Even after they lost their jobs as magazine writers and he uprooted her from New York and spirited her off to his childhood home in North Carthage, Mo., where his ailing parents suddenly needed him at their side, Nick Dunne still acted as if everything were fine between him and his wife, Amy. His sister Margo, who’d gone partners with him on a local bar, never suspected that the marriage was fraying, and certainly never knew that Nick, who’d buried his mother and largely ducked his responsibilities to his father, stricken with Alzheimer’s, had taken one of his graduate students as a mistress. That’s because Nick and Amy were both so good at playing Mr. and Ms. Right for their audience. But that all changes the morning of their fifth anniversary when Amy vanishes with every indication of foul play.
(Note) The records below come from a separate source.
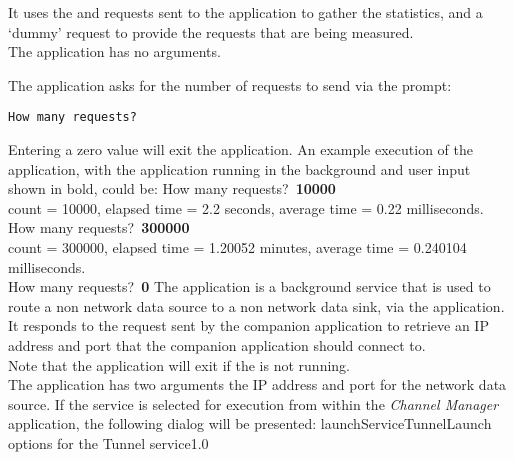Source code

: It uses the  and
 requests sent to the
 application to gather the statistics, and a
`dummy' request to provide the requests that are being measured.\\

The application has no arguments.
\insertShortClientParameters{}

The application asks for the number of requests to send via the prompt:
\outputBegin
\begin{verbatim}
How many requests?
\end{verbatim}
\outputEnd{}
Entering a zero value will exit the application.
An example execution of the application, with the 
application running in the background and user input shown in bold, could be:
\outputBegin{}
How many requests?\ \textbf{10000}\\
count = 10000, elapsed time = 2.2 seconds, average time = 0.22 milliseconds.\\
How many requests?\ \textbf{300000}\\
count = 300000, elapsed time = 1.20052 minutes, average time = 0.240104 milliseconds.\\
How many requests?\ \textbf{0}
\outputEnd
{}
\condPage
{}
The  application is a background service that is used to
route a non\longDash\yarp{} network data source to a non\longDash\yarp{} network data
sink, via the  application.\\

It responds to the  request sent by the
companion application  to retrieve an IP address and port
that the companion application should connect to.\\

Note that the application will exit if the
 is not running.\\

The application has two arguments \longDash{} the IP address and port for the network data
source.
\insertAutoAppParameters
{}
\condPage
If the service is selected for execution from within the \emph{Channel Manager}
application, the following dialog will be presented:
%
{launchServiceTunnel}{Launch options for the Tunnel service}{1.0}


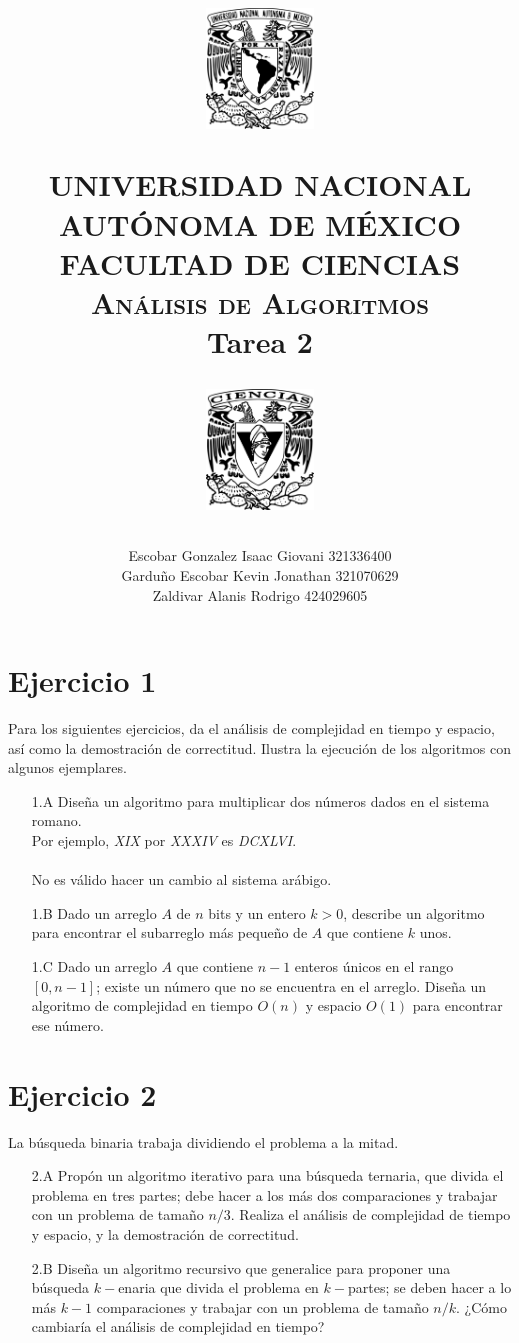 \documentclass[12pt]{article}
\title{
		\vspace{-0.7in} 	
		\usefont{OT1}{bch}{b}{n}
		\begin{minipage}{3cm}
        \vspace{-0.5in} 	
    	\begin{center}
    		\includegraphics[height=3.2cm]{../logo_unam.png}
    	\end{center}
    \end{minipage}\hfill
    \begin{minipage}{10.7cm}
    
    	\begin{center}
\normalfont \normalsize \textsc{UNIVERSIDAD NACIONAL AUTÓNOMA DE MÉXICO \\ FACULTAD DE CIENCIAS \\ Análisis de Algoritmos } \\
		\huge Tarea 2
    	\end{center}
     
    \end{minipage}\hfill
    \begin{minipage}{3.2cm}
    \vspace{-0.5in} 
    	\begin{center}
    		\includegraphics[height=3.2cm]{../logo_fc.png}
    	\end{center}
    \end{minipage}

\author{Escobar Gonzalez Isaac Giovani \hspace{1cm} 321336400\\
        Garduño Escobar Kevin Jonathan \hspace{0.5cm} 321070629\\
        Zaldivar Alanis Rodrigo \hspace{2.75cm} 424029605 }
\date{}
}
\begin{document}
\maketitle

\section*{Ejercicio 1}
Para los siguientes ejercicios, da el análisis de complejidad en tiempo y espacio, así como la demostración de correctitud. Ilustra la ejecución de los algoritmos con algunos ejemplares.
\begin{itemize}
    \item[1.A] Diseña un algoritmo para multiplicar dos números dados en el sistema romano.\\
    Por ejemplo, \textit{XIX} por \textit{XXXIV} es \textit{DCXLVI}.\\\\
    No es válido hacer un cambio al sistema arábigo.
    \item[1.B] Dado un arreglo $A$ de $n$ bits y un entero $k > 0$, describe un algoritmo para encontrar el subarreglo más pequeño de $A$ que contiene $k$ unos.
    \item[1.C] Dado un arreglo $A$ que contiene $n - 1$ enteros  únicos en el rango $[0, n - 1]$; existe un número que no se encuentra en el arreglo. Diseña un algoritmo de complejidad en tiempo $O(n)$ y espacio $O(1)$ para encontrar ese número.
\end{itemize}

\section*{Ejercicio 2}
La búsqueda binaria trabaja dividiendo el problema a la mitad.
\begin{itemize}
    \item[2.A] Propón un algoritmo iterativo para una búsqueda ternaria, que divida el problema en tres partes; debe hacer a los más dos comparaciones y trabajar con un problema de tamaño $n/3$. Realiza el análisis de complejidad de tiempo y espacio, y la demostración de correctitud.
    \item[2.B] Diseña un algoritmo recursivo que generalice para proponer una búsqueda $k-$enaria que divida el problema en $k-$partes; se deben hacer a lo más $k - 1$ comparaciones y trabajar con un problema de tamaño $n/k$. ¿Cómo cambiaría el análisis de complejidad en tiempo?
\end{itemize}
\end{document}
Partly because the evidence against him looks so bleak, partly because he’s so bad at communicating grief, partly because he doesn’t feel all that grief-stricken to begin with, the tide begins to turn against Nick. Neighbors who’d been eager to join the police in the search for Amy begin to gossip about him. Female talk-show hosts inveigh against him. The questions from Detective Rhonda Boney and Detective Jim Gilpin get sharper and sharper. Even Nick has to acknowledge that he hasn’t come close to being the husband he liked to think he was. But does that mean he deserves to get tagged as his wife’s killer? Interspersing the mystery of Amy’s disappearance with flashbacks from her diary, Flynn (Dark Places, 2009, etc.) shows the marriage lumbering toward collapse—and prepares the first of several foreseeable but highly effective twists.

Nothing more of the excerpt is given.